I have had the privilege of reading what my brother Isaacs intends to say about Holyman's Case in his judgment, and his reasons why this Full Bench ought to decide the question of law now raised in accordance with the Constitution and the Act, and should not answer it in the negative simply on the decision in Holyman's Case; and I agree with those reasons. Since the decision given by this Court in Holyman's Case, my brother Higgins decided-as a High Court Judge-in Australian Workers' Union v. Pastoralists' Federal Council in 1917 2, that there is nothing in the Constitu- tion or in the Act forbidding the finding of a dispute between a union and employers even if no members of the union are actually in the employment of the respondents and, even if this view be incorrect, there is a probable dispute if members of the union would probably apply to the respondents for employment. Those decisions,

I understand, caused the submission of the question to be decided in this case to the Full Bench of this Court for its opinion.
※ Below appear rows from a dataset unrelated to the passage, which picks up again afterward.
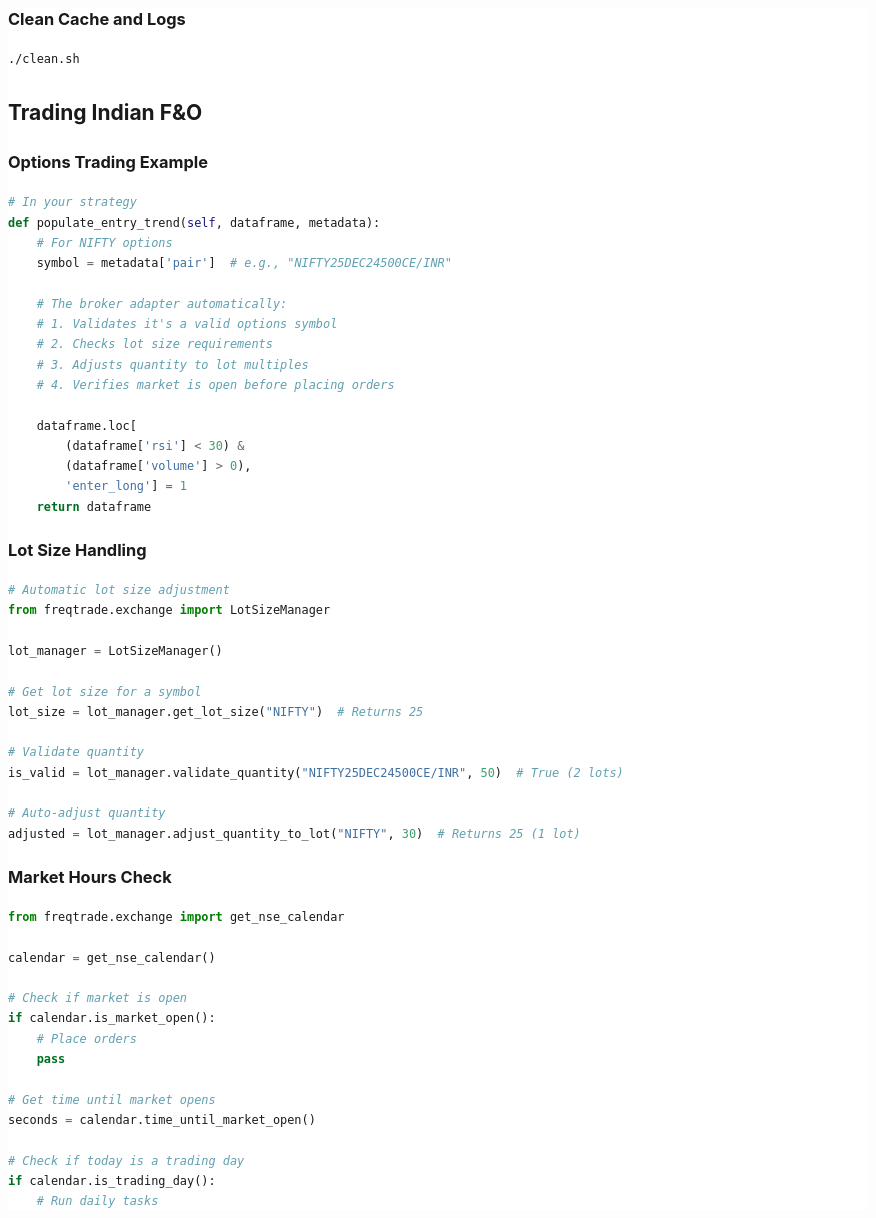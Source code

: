 ### Clean Cache and Logs

```bash
./clean.sh
```

## Trading Indian F&O

### Options Trading Example

```python
# In your strategy
def populate_entry_trend(self, dataframe, metadata):
    # For NIFTY options
    symbol = metadata['pair']  # e.g., "NIFTY25DEC24500CE/INR"
    
    # The broker adapter automatically:
    # 1. Validates it's a valid options symbol
    # 2. Checks lot size requirements
    # 3. Adjusts quantity to lot multiples
    # 4. Verifies market is open before placing orders
    
    dataframe.loc[
        (dataframe['rsi'] < 30) &
        (dataframe['volume'] > 0),
        'enter_long'] = 1
    return dataframe
```

### Lot Size Handling

```python
# Automatic lot size adjustment
from freqtrade.exchange import LotSizeManager

lot_manager = LotSizeManager()

# Get lot size for a symbol
lot_size = lot_manager.get_lot_size("NIFTY")  # Returns 25

# Validate quantity
is_valid = lot_manager.validate_quantity("NIFTY25DEC24500CE/INR", 50)  # True (2 lots)

# Auto-adjust quantity
adjusted = lot_manager.adjust_quantity_to_lot("NIFTY", 30)  # Returns 25 (1 lot)
```

### Market Hours Check

```python
from freqtrade.exchange import get_nse_calendar

calendar = get_nse_calendar()

# Check if market is open
if calendar.is_market_open():
    # Place orders
    pass

# Get time until market opens
seconds = calendar.time_until_market_open()

# Check if today is a trading day
if calendar.is_trading_day():
    # Run daily tasks
```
The question, therefore, before this Court for consideration and decision is as to whether a union can have a dispute or a probable dispute (with which the Commonwealth Court of Conciliation and Arbitration can deal-make a binding award) with employers who do not, at the time of the demand or at the time the reference of the dispute into Court is made, employ any members of the union at all, or who only employ at the times mentioned members who are not dissatisfied with the rates and conditions granted by their employers. I think it necessary to turn to the Act to see whether such a dispute can arise between a union and persons engaged in the union's industry not at the time employing members at all or, if they are employing them, whose employees are not dissatisfied with the rates and conditions granted to them. The Act was passed to allow collective bargaining and settlement of disputes, and not individual bargaining and settlement of disputes between employers and employees. As my brother Higgins put it in the case of Australian Workers' Union v. Pastoralists' Federal Council 3, "the Act recognizes unions, and makes unionism

1(1914) 18 C.L.R. 273. 2(1917) 23 C.L.R. 22. 3(1917) 23 C.L.R., at p. 26.
35 CLR 545

a part of its scheme. One of the 'chief objects of the Act is ' to facilitate and encourage the organization of representative bodies of employees' (sec. 2 (vi.) and Part v. of the Act is specially devoted to the constitution of organizations for the purposes of the Act. No plaint can be submitted to the Court except by an organization (sec. 19b); it is the organization that is empowered, in the case of a plaint, to make any agreement for the settlement of the dispute EMPLOYEES' (sec. 24). The organization cannot be treated as a mere agent, or as the nominal claimant (as in the case of the public officer of a bank); for it is bound by the award, with all its members it is liable in its funds for breaches of the award (secs. 29, 38 (c) (d) (e) ). The remedy of arbitration being substituted for the remedy of strike, the organization, as well as the actual employees, is made liable to a penalty for anything in the nature of a strike (sec. 6)."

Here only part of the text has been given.